Mitsubishi, these days, is a floundering automaker lost in a sea of rivals and competitors who continue to innovate their products and grow year after year. None of their cars are relevant or inspiring anymore, so you figure they’re probably better off focusing their efforts on making TVs (or something else) instead.
That’s not to say that they haven’t made an impact in this world, though. Their greatest contribution? (Please don’t say Eclipse.) None other than the Lancer Evolution.
The tenth and final iteration of the Evolution has come and gone, with the send-off “Final Edition” having ceased production in 2015. The Evolution X is truly one of the great performance bargains of all-time. Forced induction, all-wheel drive, and a lightning-fast steering setup are the key ingredients to this textbook boy racer. This is a car that begs you to play with it—literally a life-sized (and functional!) toy car. The ride is punishing, the interior is cheap and outdated, and it’s ugly to just about everybody outside of adolescent males (and myself)—all of which do not matter because they do not diminish the Evo’s fun-to-drive character.
The FQ-400 is a special variant of the Evo X for the U.K. market. Since most owners like to modify their Evolutions anyway (when was the last time you saw a stock Evo?), Mitsubishi went ahead and did it for them in this exclusive version. Consider it the evolution of the Evolution. With only a hundred units produced, this is a rare breed of Lancer. Both performance and visuals have been dramatically enhanced in the FQ-400.

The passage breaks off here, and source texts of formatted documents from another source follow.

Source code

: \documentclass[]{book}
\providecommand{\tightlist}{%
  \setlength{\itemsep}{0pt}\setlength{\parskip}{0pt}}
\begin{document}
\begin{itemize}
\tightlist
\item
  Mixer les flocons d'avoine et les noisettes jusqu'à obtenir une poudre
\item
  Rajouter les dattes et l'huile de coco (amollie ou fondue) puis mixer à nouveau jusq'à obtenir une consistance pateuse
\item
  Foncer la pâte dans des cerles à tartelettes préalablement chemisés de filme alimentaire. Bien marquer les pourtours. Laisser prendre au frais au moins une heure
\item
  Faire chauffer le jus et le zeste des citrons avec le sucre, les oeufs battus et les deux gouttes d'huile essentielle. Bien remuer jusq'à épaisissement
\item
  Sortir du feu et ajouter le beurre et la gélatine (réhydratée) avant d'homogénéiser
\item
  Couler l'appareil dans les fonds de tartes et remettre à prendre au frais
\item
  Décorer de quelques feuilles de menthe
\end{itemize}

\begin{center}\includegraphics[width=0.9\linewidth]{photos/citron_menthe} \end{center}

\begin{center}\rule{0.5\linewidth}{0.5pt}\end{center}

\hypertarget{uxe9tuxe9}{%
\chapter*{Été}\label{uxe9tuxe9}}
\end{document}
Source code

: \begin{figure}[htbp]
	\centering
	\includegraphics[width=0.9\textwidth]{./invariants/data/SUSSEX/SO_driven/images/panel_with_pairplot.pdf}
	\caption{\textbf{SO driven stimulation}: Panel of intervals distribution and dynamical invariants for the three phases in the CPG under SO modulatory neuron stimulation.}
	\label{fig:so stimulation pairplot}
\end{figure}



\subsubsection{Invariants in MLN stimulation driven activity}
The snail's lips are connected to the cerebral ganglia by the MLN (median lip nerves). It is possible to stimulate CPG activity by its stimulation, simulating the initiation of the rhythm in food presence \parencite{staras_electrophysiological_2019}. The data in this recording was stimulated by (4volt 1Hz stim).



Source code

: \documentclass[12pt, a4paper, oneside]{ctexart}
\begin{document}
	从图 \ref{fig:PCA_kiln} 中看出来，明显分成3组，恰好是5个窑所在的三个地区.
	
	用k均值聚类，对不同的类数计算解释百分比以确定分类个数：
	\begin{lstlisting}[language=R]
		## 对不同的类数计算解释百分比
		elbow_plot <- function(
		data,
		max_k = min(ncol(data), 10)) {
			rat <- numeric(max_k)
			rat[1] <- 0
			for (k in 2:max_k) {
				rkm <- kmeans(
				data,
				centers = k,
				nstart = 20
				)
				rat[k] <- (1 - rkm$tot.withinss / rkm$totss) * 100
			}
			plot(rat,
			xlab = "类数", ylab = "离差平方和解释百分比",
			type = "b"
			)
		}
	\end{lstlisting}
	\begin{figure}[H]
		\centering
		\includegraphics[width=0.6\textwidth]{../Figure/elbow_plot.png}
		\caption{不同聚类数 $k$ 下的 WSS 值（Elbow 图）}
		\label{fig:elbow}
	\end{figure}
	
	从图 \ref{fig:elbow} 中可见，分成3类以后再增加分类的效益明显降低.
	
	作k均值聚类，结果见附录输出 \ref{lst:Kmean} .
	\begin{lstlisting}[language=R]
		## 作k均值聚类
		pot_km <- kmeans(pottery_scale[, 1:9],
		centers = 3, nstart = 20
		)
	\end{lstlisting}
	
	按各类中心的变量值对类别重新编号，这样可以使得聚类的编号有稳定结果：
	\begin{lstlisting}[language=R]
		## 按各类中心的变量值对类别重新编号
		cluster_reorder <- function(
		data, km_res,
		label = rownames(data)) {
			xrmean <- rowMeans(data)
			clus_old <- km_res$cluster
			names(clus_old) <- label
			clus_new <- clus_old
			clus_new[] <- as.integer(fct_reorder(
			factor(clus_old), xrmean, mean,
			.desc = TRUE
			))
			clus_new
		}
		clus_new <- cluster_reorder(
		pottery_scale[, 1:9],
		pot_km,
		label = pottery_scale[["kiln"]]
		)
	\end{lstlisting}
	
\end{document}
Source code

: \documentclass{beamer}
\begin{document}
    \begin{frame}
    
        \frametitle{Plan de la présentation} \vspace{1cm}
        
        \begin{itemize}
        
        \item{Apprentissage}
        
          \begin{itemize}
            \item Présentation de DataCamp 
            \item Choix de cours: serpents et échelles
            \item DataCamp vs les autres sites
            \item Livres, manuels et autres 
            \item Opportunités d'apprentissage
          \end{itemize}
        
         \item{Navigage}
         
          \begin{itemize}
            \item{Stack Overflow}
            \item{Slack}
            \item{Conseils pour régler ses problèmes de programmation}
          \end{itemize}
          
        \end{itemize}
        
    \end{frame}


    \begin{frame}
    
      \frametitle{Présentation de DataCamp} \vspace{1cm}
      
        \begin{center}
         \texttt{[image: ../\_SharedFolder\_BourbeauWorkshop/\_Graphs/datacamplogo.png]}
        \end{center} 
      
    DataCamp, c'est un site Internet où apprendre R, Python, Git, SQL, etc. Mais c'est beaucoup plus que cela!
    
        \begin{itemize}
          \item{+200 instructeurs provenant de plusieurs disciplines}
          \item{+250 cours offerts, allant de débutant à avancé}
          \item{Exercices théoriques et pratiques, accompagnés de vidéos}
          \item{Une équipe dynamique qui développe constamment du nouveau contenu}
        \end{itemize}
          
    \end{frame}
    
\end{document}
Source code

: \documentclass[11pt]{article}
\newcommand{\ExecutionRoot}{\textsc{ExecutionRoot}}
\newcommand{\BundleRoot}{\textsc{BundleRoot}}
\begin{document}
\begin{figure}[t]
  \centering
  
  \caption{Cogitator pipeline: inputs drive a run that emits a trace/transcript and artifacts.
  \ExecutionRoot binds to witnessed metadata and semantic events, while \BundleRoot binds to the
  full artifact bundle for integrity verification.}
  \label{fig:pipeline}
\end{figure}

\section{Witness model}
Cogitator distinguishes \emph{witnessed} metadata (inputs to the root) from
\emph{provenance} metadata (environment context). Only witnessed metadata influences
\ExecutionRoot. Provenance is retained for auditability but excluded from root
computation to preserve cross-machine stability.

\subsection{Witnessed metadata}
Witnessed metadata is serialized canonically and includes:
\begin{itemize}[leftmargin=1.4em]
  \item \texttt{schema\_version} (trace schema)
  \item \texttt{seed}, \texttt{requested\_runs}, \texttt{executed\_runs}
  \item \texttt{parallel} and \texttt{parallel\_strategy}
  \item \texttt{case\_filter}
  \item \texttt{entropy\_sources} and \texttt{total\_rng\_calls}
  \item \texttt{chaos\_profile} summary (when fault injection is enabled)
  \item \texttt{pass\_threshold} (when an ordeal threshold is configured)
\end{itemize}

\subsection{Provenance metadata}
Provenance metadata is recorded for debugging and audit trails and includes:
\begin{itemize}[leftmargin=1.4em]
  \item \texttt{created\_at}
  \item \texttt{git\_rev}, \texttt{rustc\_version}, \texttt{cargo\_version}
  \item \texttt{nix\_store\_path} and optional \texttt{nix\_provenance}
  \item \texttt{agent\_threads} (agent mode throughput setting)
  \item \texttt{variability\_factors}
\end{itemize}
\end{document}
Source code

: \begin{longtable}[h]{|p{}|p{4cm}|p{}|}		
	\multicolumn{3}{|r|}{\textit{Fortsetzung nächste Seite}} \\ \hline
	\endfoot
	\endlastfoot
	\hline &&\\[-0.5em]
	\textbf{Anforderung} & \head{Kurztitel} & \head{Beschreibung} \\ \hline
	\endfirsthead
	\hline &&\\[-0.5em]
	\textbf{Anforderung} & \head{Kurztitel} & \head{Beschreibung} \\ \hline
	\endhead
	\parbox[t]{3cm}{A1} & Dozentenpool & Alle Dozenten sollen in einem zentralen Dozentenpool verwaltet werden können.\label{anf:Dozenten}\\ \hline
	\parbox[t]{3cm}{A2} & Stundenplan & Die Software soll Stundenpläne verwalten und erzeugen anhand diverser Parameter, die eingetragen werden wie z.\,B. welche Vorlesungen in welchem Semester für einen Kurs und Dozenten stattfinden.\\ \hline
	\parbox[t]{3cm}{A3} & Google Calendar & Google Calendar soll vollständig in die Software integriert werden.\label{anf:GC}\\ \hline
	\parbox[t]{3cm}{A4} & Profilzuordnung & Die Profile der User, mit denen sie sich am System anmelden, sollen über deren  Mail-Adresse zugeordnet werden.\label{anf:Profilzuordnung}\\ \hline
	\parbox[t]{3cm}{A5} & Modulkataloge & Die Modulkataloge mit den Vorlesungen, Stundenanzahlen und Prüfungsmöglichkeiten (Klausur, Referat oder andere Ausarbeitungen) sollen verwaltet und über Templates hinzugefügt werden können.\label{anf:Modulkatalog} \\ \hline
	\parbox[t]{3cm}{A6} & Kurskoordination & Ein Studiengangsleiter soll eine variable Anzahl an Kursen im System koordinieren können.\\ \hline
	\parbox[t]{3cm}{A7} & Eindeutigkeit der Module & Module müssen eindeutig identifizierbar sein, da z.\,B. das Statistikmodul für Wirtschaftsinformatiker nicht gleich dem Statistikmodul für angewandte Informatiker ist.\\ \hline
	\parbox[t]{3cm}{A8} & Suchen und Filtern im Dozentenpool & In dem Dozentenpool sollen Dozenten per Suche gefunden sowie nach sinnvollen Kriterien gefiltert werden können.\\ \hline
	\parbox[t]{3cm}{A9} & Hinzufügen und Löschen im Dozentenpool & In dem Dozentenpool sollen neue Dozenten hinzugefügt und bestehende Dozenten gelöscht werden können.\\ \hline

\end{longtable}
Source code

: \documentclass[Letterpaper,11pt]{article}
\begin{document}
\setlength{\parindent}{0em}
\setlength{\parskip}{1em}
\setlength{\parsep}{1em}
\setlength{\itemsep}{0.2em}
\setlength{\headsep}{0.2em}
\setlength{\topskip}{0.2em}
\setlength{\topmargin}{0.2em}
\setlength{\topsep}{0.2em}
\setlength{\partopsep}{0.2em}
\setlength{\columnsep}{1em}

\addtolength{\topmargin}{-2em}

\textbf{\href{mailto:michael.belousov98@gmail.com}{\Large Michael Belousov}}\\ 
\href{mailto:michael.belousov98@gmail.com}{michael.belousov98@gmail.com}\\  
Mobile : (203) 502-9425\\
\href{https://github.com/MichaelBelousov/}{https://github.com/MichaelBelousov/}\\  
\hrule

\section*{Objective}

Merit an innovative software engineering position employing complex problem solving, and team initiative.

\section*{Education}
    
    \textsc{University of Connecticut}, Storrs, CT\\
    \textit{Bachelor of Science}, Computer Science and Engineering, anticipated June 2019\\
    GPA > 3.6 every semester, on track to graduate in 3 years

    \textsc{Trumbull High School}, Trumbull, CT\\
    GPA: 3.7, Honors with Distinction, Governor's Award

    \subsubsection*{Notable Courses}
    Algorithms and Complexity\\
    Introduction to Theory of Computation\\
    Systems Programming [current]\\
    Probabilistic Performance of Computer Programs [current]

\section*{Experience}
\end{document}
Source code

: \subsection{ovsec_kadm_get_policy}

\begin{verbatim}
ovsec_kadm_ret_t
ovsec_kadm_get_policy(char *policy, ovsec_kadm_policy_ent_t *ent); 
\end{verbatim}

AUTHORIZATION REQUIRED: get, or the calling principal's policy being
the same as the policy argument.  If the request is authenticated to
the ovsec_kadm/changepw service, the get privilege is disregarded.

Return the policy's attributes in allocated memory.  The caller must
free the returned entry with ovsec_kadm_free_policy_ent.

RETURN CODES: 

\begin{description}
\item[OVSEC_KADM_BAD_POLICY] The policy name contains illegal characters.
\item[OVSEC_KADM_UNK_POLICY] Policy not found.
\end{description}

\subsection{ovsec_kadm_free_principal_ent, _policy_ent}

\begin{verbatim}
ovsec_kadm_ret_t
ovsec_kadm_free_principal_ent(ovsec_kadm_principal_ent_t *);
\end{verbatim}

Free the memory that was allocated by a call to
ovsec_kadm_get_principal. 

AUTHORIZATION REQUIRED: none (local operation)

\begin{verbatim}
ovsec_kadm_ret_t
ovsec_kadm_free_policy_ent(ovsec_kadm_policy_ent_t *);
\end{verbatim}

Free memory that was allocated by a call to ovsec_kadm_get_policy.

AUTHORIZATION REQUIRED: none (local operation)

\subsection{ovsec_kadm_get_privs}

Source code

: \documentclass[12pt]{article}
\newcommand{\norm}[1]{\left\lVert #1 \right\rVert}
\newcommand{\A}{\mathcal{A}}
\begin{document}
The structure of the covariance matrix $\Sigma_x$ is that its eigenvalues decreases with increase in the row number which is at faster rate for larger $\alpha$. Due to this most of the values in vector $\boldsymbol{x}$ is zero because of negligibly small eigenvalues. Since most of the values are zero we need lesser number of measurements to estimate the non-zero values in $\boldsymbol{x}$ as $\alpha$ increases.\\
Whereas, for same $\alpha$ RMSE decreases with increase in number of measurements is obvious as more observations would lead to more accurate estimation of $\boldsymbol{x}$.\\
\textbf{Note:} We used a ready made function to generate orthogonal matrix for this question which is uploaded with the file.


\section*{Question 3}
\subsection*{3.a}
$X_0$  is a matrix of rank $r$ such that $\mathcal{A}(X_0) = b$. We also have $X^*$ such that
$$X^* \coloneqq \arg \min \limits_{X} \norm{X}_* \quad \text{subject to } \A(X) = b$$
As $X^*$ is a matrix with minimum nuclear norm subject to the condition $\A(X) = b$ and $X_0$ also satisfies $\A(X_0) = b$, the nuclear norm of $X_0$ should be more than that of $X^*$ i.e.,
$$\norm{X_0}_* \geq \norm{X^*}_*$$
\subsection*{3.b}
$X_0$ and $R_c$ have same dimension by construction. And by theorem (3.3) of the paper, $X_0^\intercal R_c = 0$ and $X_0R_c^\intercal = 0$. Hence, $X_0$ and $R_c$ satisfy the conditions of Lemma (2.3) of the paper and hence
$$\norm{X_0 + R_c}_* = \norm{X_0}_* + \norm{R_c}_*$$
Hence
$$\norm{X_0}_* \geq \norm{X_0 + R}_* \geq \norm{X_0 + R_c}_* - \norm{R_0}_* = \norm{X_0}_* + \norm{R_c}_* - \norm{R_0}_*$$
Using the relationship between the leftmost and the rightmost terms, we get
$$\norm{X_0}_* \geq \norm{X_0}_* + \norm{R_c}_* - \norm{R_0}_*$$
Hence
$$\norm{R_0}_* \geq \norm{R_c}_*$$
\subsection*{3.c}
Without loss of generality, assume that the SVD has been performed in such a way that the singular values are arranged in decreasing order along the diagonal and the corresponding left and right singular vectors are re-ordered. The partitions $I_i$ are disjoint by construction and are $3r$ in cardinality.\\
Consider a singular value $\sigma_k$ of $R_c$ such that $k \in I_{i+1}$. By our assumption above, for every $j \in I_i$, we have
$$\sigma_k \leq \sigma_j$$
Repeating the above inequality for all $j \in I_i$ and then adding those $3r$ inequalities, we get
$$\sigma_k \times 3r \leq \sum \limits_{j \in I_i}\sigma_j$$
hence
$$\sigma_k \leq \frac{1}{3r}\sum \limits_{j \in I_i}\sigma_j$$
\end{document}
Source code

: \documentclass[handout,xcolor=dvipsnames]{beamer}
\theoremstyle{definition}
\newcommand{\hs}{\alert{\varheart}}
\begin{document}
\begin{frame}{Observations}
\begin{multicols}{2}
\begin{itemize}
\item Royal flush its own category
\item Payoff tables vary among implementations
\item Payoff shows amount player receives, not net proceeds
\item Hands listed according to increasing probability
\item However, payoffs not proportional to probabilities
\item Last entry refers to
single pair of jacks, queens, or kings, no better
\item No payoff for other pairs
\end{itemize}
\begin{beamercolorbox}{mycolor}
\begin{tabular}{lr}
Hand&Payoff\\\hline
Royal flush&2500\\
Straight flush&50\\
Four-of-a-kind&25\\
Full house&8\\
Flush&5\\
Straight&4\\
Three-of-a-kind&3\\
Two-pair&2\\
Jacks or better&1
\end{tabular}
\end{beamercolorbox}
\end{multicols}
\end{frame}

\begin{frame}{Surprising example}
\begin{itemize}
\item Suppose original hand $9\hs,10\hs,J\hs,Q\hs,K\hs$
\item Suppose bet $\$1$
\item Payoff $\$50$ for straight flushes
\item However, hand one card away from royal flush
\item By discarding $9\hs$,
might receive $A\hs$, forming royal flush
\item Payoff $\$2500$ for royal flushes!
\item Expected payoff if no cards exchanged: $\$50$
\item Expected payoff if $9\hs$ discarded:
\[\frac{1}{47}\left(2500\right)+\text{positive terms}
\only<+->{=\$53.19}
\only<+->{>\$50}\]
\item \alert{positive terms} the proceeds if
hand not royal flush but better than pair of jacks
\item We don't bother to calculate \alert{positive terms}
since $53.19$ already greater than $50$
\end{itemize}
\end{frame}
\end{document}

The enabler is the larger turbo in the FQ-400, which generates a not-insignificant power boost of a hundred horsepower over the standard Evo X. (If that’s not enough, there’s an even more limited version, called the FQ-440, which makes—you guessed it—440 horses.) Visually, the Evo X’s signature scowl gets even nastier with a front splitter so sharp it can dismember pedestrians by the ankles and would probably not pass pedestrian impact regulations here in the U.S. anyways. There’s even an asymmetrical duct on its snot for added character.
Throughout the car, there is an abundance of vents. Extra vents on the front clip. Larger vents on the hood. Vents on the skirts to direct airflow to the rear brakes and back out. And then there are the aerodynamic bits. I shouldn’t say bits, because that carbon-fiber rear diffuser is comically humongous for this souped-up econobox. You’ll find a similar set of fins on the roof, which Mitsubishi calls a “vortex generator”. Sure, why not?
Whether all of this is actually functional or purely cosmetic is up for debate, but the FQ-400 is clearly the Evolution from hell. The only features I don’t like about this variant are the wheels, which look awkwardly tame compared to the rest of the modifications, but I’m sure they get the job done when it comes to unsprung mass and whatnot.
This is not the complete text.